Pero no es justificable ignorar que desde 1925 el DEL recoge esta segunda acepción de huérfano: “Poet. Dicho de una persona: A quien se le han muerto los hijos”. Esta acepción tiene distinguida prosapia: ya estaba en griego, según se documenta en las Olímpicas de Píndaro, en Hécuba de Eurípides, o en Antígona de Sófocles. Y mantiene plena vigencia en el español de hoy. Sergio del Molino Molina narra la pérdida de su hijo en su novela La hora violeta (2013), en donde escribe, recordando a Francisco Umbral: «Y le he dicho que de todo lo que he leído sobre niños muertos, sobre padres huérfanos y sobre enfermedad y ruina, Mortal y rosa es, con mucho, el libro más bello, hondo y suicida que he sufrido». Y el colombiano William Ospina, en De la Habana a la Paz, publicado en 2016, denuncia que la guerra no consiste en estadísticas, sino que detrás de las cifras hay «incontables horas de angustia, ríos de desesperación, miles de hijos huérfanos de sus padres y miles de padres huérfanos de sus hijos».

Y el segundo vicio que campa por sus respetos en huérfilo es su propia composición.

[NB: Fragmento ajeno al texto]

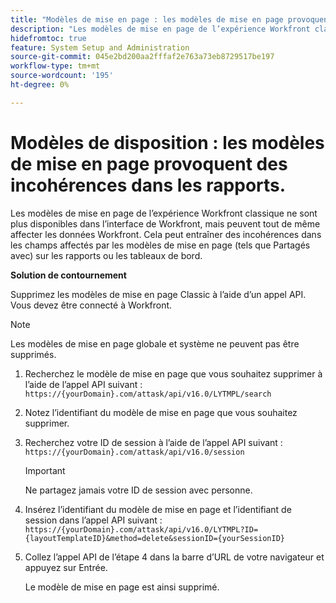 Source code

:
```yaml
---
title: "Modèles de mise en page : les modèles de mise en page provoquent des incohérences dans les rapports"
description: "Les modèles de mise en page de l’expérience Workfront classique ne sont plus disponibles dans l’interface de Workfront, mais peuvent tout de même affecter les données Workfront. Cela peut entraîner des incohérences dans les champs affectés par les modèles de mise en page (tels que Partagés avec) sur les rapports ou les tableaux de bord."
hidefromtoc: true
feature: System Setup and Administration
source-git-commit: 045e2bd200aa2fffaf2e763a73eb8729517be197
workflow-type: tm+mt
source-wordcount: '195'
ht-degree: 0%

---
```



# Modèles de disposition : les modèles de mise en page provoquent des incohérences dans les rapports.

Les modèles de mise en page de l’expérience Workfront classique ne sont plus disponibles dans l’interface de Workfront, mais peuvent tout de même affecter les données Workfront. Cela peut entraîner des incohérences dans les champs affectés par les modèles de mise en page (tels que Partagés avec) sur les rapports ou les tableaux de bord.

**Solution de contournement**

Supprimez les modèles de mise en page Classic à l’aide d’un appel API. Vous devez être connecté à Workfront.

>[!NOTE]
>
>Les modèles de mise en page globale et système ne peuvent pas être supprimés.

1. Recherchez le modèle de mise en page que vous souhaitez supprimer à l’aide de l’appel API suivant :
   `https://{yourDomain}.com/attask/api/v16.0/LYTMPL/search`
1. Notez l’identifiant du modèle de mise en page que vous souhaitez supprimer.
1. Recherchez votre ID de session à l’aide de l’appel API suivant :
   `https://{yourDomain}.com/attask/api/v16.0/session`

   >[!IMPORTANT]
   >
   >Ne partagez jamais votre ID de session avec personne.

1. Insérez l’identifiant du modèle de mise en page et l’identifiant de session dans l’appel API suivant :
   `https://{yourDomain}.com/attask/api/v16.0/LYTMPL?ID={layoutTemplateID}&method=delete&sessionID={yourSessionID}`
1. Collez l’appel API de l’étape 4 dans la barre d’URL de votre navigateur et appuyez sur Entrée.

   Le modèle de mise en page est ainsi supprimé.

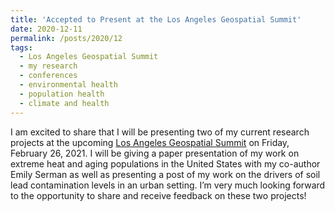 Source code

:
 ```yaml
---
title: 'Accepted to Present at the Los Angeles Geospatial Summit'
date: 2020-12-11
permalink: /posts/2020/12
tags:
  - Los Angeles Geospatial Summit
  - my research
  - conferences
  - environmental health
  - population health
  - climate and health
---
```


I am excited to share that I will be presenting two of my current research projects at the upcoming [Los Angeles Geospatial Summit](https://spatial.usc.edu/los-angeles-geospatial-summit-events/2021-program-at-a-glance) on Friday, February 26, 2021.  I will be giving a paper presentation of my work on extreme heat and aging populations in the United States with my co-author Emily Serman as well as presenting a post of my work on the drivers of soil lead contamination levels in an urban setting.  I’m very much looking forward to the opportunity to share and receive feedback on these two projects!
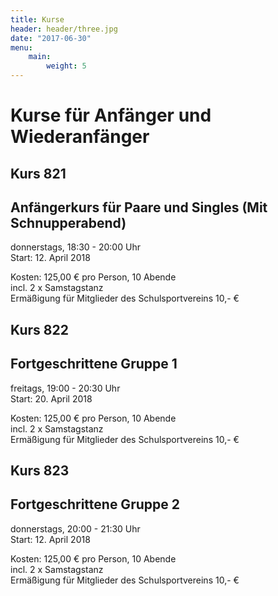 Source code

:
 ```yaml
---
title: Kurse
header: header/three.jpg
date: "2017-06-30"
menu:
    main:
        weight: 5
---
```


# Kurse für Anfänger und Wiederanfänger

## Kurs 821  
## Anfängerkurs für Paare und Singles (Mit Schnupperabend)  
donnerstags, 18:30 - 20:00 Uhr  
Start: 12\. April 2018  

Kosten: 125,00 € pro Person, 10 Abende  
incl. 2 x Samstagstanz  
Ermäßigung für Mitglieder des Schulsportvereins 10,- €  

## Kurs 822  
## Fortgeschrittene Gruppe 1  
freitags, 19:00 - 20:30 Uhr  
Start: 20\. April 2018  

Kosten: 125,00 € pro Person, 10 Abende  
incl. 2 x Samstagstanz  
Ermäßigung für Mitglieder des Schulsportvereins 10,- €  

## Kurs 823  
## Fortgeschrittene Gruppe 2  
donnerstags, 20:00 - 21:30 Uhr  
Start: 12\. April 2018  

Kosten: 125,00 € pro Person, 10 Abende  
incl. 2 x Samstagstanz  
Ermäßigung für Mitglieder des Schulsportvereins 10,- €  
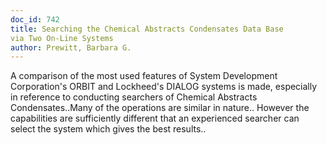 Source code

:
 ```yaml
---
doc_id: 742
title: Searching the Chemical Abstracts Condensates Data Base 
via Two On-Line Systems
author: Prewitt, Barbara G.
---
```


A comparison of the most used features of System Development Corporation's
ORBIT and Lockheed's DIALOG systems is made, especially in reference to 
conducting  searchers of Chemical Abstracts Condensates..Many of the operations
are similar in nature.. However the capabilities are sufficiently  different 
that an experienced searcher can select the system which gives the best 
results.. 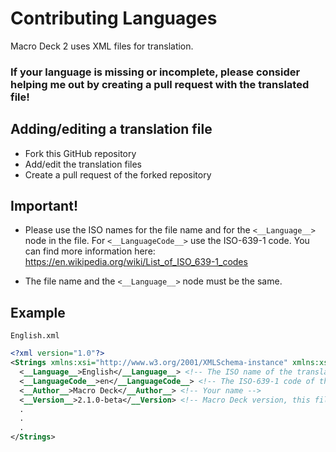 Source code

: # Contributing Languages 

Macro Deck 2 uses XML files for translation.

### If your language is missing or incomplete, please consider helping me out by creating a pull request with the translated file!

## Adding/editing a translation file
- Fork this GitHub repository
- Add/edit the translation files
- Create a pull request of the forked repository

## Important!
- Please use the ISO names for the file name and for the `<__Language__>` node in the file. For `<__LanguageCode__>` use the ISO-639-1 code. You can find more information here: https://en.wikipedia.org/wiki/List_of_ISO_639-1_codes

- The file name and the `<__Language__>` node must be the same.

## Example
```
English.xml
```
```xml
<?xml version="1.0"?>
<Strings xmlns:xsi="http://www.w3.org/2001/XMLSchema-instance" xmlns:xsd="http://www.w3.org/2001/XMLSchema">
  <__Language__>English</__Language__> <!-- The ISO name of the translation -->
  <__LanguageCode__>en</__LanguageCode__> <!-- The ISO-639-1 code of the translation -->
  <__Author__>Macro Deck</__Author__> <!-- Your name -->
  <__Version__>2.1.0-beta</__Version> <!-- Macro Deck version, this file is based of -->
  .
  .
  .
</Strings>
```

O mejor dicho, la descabellada invención u ocurrencia de su composición. Merece el título de “palabra frankenstein”. Se supone que nace de la fusión entre huérfano (palabra en su origen griega pero asimilada por el latín) y filius que en latín significa “hijo varón”. Pero como se omite en el segundo étimo la letra i, que está en todos los derivados castellanos de filius: filial o filiación (y no filal o filación), el resultado es que se confunda con el elemento compositivo griego –filo, que si0gnifica “amigo” o “amante de”: filósofo, anglófilo, filólogo, etc. De modo que un huérfilo vendría a ser, en zarrapastrosa formulación, algo así como “quien ama la orfandad”. Esto es, exactamente lo contrario que un deshijado o un padre huérfano. El riquísimo refranero hispánico llama a esto “hacer un pan como unas tortas” (o “unas hostias”).